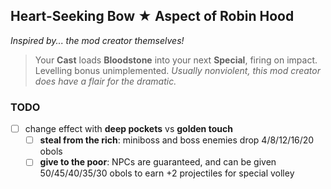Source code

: ## Heart-Seeking Bow ★ Aspect of Robin Hood

*Inspired by... the mod creator themselves!*

> Your **Cast** loads **Bloodstone** into your next **Special**, firing on impact.
> Levelling bonus unimplemented.
> *Usually nonviolent, this mod creator does have a flair for the dramatic.*


### TODO
- [ ] change effect with **deep pockets** vs **golden touch**
  - [ ] **steal from the rich**: miniboss and boss enemies drop 4/8/12/16/20 obols
  - [ ] **give to the poor**: NPCs are guaranteed, and can be given 50/45/40/35/30 obols to earn +2 projectiles for special volley
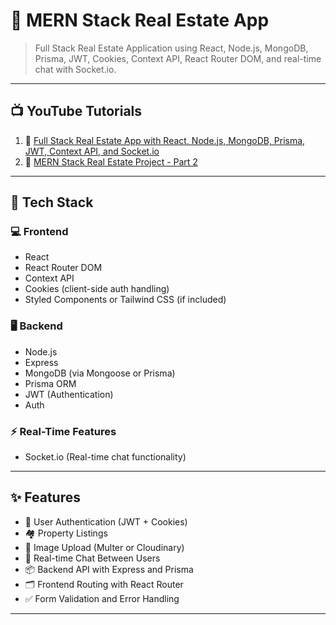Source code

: # 🏡 MERN Stack Real Estate App

> Full Stack Real Estate Application using React, Node.js, MongoDB, Prisma, JWT, Cookies, Context API, React Router DOM, and real-time chat with Socket.io.

---

## 📺 YouTube Tutorials

1. 🔗 [Full Stack Real Estate App with React, Node.js, MongoDB, Prisma, JWT, Context API, and Socket.io](https://youtu.be/eJ3YysWaP_A?si=8d_jqvN3Lspr05_R)  
2. 🔗 [MERN Stack Real Estate Project - Part 2](https://youtu.be/HFj5FMb0jwY?si=aY6atlauH9brVPI5)

---

## 🧰 Tech Stack

### 💻 Frontend
- React
- React Router DOM
- Context API
- Cookies (client-side auth handling)
- Styled Components or Tailwind CSS (if included)

### 🖥️ Backend
- Node.js
- Express
- MongoDB (via Mongoose or Prisma)
- Prisma ORM
- JWT (Authentication)
- Auth

### ⚡ Real-Time Features
- Socket.io (Real-time chat functionality)

---

## ✨ Features

- 🔐 User Authentication (JWT + Cookies)
- 🏘️ Property Listings
- 📁 Image Upload (Multer or Cloudinary)
- 💬 Real-time Chat Between Users
- 📦 Backend API with Express and Prisma
- 🗂️ Frontend Routing with React Router
- ✅ Form Validation and Error Handling

---

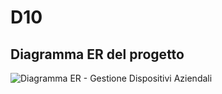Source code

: # D10 
## Diagramma ER del progetto
![Diagramma ER - Gestione Dispositivi Aziendali](https://github.com/Nestor162/U5-D10-Weekly-Homework-Gestione-dispositivi-aziendali/assets/113930607/5e65829e-89d1-49fa-a75d-5dc3fe015a96)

━━━

- TASK TO CARRY OUT -
Which lines above include the word "Router"? Show each one.

- RESPONSE -
> Full Stack Real Estate Application using React, Node.js, MongoDB, Prisma, JWT, Cookies, Context API, React Router DOM, and real-time chat with Socket.io.
- React Router DOM
- 🗂️ Frontend Routing with React Router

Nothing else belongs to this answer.